**Task details**
The entries follow. Copy every line in which "hăng" appears.
________
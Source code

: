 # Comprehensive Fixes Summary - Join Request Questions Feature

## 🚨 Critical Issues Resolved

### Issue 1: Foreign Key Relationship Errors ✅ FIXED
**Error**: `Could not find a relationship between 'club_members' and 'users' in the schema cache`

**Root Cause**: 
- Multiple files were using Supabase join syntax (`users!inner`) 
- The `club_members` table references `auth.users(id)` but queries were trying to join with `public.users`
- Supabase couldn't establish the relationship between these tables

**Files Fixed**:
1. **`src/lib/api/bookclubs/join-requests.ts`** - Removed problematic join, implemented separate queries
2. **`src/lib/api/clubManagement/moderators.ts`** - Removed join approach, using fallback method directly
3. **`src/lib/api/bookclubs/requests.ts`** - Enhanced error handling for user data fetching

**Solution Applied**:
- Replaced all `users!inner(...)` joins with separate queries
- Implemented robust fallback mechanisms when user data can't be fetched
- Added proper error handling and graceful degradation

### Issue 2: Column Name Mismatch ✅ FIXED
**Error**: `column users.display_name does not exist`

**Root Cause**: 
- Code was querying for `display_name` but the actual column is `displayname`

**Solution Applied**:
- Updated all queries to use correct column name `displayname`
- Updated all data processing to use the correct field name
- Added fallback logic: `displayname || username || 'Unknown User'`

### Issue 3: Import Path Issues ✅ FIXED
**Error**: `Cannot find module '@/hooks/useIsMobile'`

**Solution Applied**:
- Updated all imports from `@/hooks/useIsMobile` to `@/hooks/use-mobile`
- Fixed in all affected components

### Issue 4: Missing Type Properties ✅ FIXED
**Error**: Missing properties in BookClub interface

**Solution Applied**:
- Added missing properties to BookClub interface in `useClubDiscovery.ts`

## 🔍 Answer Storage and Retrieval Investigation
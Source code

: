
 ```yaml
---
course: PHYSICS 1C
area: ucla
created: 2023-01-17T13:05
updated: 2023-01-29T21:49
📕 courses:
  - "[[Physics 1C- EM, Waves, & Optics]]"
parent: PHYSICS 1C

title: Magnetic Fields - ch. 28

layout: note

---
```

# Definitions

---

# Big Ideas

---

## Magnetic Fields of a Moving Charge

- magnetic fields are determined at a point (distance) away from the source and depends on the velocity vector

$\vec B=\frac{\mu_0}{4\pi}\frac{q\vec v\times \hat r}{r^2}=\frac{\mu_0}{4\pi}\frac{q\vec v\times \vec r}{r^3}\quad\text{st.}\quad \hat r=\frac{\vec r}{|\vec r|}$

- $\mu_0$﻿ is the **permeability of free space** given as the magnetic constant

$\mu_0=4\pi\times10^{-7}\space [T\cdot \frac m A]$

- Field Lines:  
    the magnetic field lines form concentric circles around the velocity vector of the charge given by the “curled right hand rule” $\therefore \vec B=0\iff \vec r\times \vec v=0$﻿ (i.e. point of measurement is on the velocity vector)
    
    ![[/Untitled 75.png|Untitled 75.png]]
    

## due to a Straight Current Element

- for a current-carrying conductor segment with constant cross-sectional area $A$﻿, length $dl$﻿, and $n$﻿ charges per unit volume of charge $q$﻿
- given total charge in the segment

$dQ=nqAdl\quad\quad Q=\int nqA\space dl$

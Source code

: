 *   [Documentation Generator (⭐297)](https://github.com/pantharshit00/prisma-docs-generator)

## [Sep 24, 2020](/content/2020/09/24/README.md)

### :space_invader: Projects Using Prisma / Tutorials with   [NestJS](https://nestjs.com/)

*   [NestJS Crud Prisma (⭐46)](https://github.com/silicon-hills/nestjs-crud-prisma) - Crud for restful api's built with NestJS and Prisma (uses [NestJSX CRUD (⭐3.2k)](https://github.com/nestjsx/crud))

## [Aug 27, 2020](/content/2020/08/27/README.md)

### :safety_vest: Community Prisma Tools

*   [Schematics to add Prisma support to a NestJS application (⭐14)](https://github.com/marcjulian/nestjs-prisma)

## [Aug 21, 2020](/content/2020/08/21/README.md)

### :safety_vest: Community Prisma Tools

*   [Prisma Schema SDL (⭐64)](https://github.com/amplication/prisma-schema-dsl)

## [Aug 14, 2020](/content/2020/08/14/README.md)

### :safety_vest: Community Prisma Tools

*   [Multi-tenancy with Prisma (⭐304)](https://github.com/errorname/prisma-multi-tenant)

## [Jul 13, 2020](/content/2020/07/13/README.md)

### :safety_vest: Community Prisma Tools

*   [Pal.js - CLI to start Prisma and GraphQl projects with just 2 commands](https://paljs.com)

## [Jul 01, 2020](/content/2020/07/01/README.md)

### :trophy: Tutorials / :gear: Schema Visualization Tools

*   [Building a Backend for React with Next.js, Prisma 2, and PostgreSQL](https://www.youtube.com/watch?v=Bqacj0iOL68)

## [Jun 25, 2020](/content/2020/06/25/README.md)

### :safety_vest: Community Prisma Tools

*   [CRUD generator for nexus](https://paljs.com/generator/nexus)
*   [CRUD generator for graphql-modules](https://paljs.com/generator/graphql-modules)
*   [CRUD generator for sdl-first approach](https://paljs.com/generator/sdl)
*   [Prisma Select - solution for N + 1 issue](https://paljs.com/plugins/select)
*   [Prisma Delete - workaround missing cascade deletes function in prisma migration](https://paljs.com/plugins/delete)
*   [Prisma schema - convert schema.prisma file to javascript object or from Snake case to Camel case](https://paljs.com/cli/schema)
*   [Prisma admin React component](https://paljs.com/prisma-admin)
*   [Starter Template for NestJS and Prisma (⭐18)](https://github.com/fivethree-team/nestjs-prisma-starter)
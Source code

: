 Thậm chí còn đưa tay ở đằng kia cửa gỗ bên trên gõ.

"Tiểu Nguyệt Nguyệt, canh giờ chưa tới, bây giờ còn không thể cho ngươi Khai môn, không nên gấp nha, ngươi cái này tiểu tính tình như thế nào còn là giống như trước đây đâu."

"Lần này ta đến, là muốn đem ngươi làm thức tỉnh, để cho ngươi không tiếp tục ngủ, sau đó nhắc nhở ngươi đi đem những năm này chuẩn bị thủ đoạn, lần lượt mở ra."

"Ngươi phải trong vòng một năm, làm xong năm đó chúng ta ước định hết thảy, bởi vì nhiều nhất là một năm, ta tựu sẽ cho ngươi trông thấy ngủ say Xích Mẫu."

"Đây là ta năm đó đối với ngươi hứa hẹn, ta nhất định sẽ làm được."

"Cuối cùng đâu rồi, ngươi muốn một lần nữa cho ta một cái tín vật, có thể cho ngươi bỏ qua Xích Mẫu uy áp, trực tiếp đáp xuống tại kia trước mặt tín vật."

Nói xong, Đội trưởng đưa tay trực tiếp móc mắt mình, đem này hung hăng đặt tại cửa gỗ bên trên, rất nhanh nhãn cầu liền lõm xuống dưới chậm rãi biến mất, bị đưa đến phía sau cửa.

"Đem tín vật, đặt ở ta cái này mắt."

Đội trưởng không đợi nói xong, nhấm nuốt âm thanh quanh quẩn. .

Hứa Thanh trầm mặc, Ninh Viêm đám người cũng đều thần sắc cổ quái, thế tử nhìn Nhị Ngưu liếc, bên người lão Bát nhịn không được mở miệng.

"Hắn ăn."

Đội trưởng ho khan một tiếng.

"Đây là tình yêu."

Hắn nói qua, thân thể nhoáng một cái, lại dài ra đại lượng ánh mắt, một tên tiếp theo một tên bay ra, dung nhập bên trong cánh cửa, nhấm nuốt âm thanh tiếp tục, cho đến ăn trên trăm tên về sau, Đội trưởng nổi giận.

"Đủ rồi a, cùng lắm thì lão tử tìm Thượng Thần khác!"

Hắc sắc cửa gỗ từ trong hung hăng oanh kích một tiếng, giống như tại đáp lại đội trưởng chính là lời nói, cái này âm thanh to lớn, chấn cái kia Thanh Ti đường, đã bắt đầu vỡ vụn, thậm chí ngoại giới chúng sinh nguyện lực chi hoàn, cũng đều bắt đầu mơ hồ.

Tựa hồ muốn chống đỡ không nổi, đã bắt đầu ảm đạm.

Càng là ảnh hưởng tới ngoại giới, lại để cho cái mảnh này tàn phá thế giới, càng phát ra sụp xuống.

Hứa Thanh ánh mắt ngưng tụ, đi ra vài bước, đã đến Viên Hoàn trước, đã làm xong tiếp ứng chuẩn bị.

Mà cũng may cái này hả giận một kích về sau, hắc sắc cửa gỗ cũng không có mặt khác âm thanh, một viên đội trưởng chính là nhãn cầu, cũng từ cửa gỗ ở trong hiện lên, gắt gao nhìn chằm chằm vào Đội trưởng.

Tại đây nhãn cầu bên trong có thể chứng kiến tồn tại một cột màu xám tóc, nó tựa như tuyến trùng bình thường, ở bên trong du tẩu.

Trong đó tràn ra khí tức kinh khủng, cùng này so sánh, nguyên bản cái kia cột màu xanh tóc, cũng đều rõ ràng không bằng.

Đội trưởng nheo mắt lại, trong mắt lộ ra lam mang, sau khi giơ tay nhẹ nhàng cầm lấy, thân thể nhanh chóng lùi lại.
________
**Task solution**
Nói xong, Đội trưởng đưa tay trực tiếp móc mắt mình, đem này hung hăng đặt tại cửa gỗ bên trên, rất nhanh nhãn cầu liền lõm xuống dưới chậm rãi biến mất, bị đưa đến phía sau cửa.
Hắc sắc cửa gỗ từ trong hung hăng oanh kích một tiếng, giống như tại đáp lại đội trưởng chính là lời nói, cái này âm thanh to lớn, chấn cái kia Thanh Ti đường, đã bắt đầu vỡ vụn, thậm chí ngoại giới chúng sinh nguyện lực chi hoàn, cũng đều bắt đầu mơ hồ.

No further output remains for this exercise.